As another Earth Day comes and goes, some may be left asking what environmental campaigning actually achieves. Global emissions have soared since the annual event’s inception in 1970, as have air pollution, deforestation and habitat loss.
Yet the answer to such doubts has to be that, slowly but surely, the message is growing that the well-being of humanity is inseparable from the protection of nature. And that efforts to jointly protect both are needed now more than ever.
The famous 1932 mass trespass of Kinder Scout is a useful touchstone for this realisation. Ninety years ago this Sunday, a group of working-class ramblers from Manchester and Sheffield set their sights on summiting the Peak District plateau.
Their demand was a “right to roam” over private land in a way that was blind to class or race (according to Benny Rothman, the organiser of the trespass, the five participants who were later arrested for trespassing were all “Jewish or Jewish-looking people”, which Rothman considered racist behaviour from the police). Almost two decades later, their call was answered – at least in part – by the Labour government’s creation of a National Parks and Countryside Act in 1949. By 1951, the Peak District had become the first national park.
But the original trespassers’ wider vision has still not been met. In 2000, the Countryside and Rights of Way Act established a partial right to roam in England and Wales, yet it covers just 8 per cent of England. Additionally, only 3 per cent of the country’s rivers are legally navigable; in even less is it possible to swim or kayak.
As those who are gathering on Kinder Scout this coming anniversary weekend will attest, restricted rural access shuts off engagement with nature in other ways too. By leaning on historic divisions between those with power and those without, limits on rights of access also limit the psychological scope of who feels welcome in the countryside, explains Nadia Shaikh, a professional conservationist and co-founder of Kinder in Colour,
According to statistics from the Campaign to Protect Rural England, black people and people of colour (BPOC) make up just 1 per cent of visitors to national parks, despite forming around 13 per cent of the population. Meanwhile, incidents of racism are more likely to take place in the countryside than in cities.

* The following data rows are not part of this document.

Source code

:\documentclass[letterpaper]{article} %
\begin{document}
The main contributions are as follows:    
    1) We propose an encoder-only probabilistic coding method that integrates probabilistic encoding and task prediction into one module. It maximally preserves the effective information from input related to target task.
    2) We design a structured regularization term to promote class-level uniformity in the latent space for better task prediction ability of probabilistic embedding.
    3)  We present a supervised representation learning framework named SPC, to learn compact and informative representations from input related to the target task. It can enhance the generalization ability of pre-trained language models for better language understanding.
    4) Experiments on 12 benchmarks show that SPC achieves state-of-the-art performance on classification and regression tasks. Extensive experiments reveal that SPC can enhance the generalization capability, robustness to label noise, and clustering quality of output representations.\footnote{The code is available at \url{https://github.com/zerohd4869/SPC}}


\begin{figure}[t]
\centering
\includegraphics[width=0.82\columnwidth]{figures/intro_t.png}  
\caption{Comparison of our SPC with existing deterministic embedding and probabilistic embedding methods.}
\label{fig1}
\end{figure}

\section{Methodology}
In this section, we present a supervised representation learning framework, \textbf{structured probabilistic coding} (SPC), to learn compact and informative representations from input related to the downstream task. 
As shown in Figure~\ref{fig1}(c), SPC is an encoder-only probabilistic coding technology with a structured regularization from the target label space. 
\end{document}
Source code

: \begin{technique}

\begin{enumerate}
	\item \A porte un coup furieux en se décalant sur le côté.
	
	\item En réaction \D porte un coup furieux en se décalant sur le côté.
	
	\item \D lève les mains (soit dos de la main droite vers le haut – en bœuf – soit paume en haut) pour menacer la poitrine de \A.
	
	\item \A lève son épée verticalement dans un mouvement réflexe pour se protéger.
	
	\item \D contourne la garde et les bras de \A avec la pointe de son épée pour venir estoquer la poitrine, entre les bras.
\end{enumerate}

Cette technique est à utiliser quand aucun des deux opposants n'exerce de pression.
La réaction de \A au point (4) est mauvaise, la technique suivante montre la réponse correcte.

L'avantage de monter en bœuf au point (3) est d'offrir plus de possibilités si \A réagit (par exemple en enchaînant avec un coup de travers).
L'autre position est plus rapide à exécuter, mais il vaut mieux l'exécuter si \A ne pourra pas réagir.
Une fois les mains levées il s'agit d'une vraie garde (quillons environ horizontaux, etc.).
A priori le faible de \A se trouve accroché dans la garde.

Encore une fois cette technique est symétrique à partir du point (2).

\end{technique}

Together with a raft of other organisations focused on widening access to the countryside (including Land in Our Names, Black Girls Hike, Muslim Hikers, Right To Roam and Landscapes of Freedom), Kinder in Colour is thus pressing to expand the right to roam – and our care of nature with it.
A recent survey by the outdoor clothing company Rohan found that 70 per cent of adults in England and Wales admit to breaching at least one aspect of the Countryside Code when they go out walking, rising to 73 per cent among millennials. The first most common violations are to walk through an open gate and then close it behind you. And the second is to climb over fences, walls or hedges away from the designated footpath; or in other words, to trespass.
These figures point as much to persistent problems with the code itself as they do to any with walkers. Why, for instance, don’t more farmers add signs to open gates asking people to leave them as such, suggests Sam Siva, 27, an organiser with Land in Our Names, a land racial justice collective, and co-founder of Kinder In Colour. Similarly, Siva says, if famous beauty spots are so overcrowded, then provide more easy alternatives for people to wander and explore.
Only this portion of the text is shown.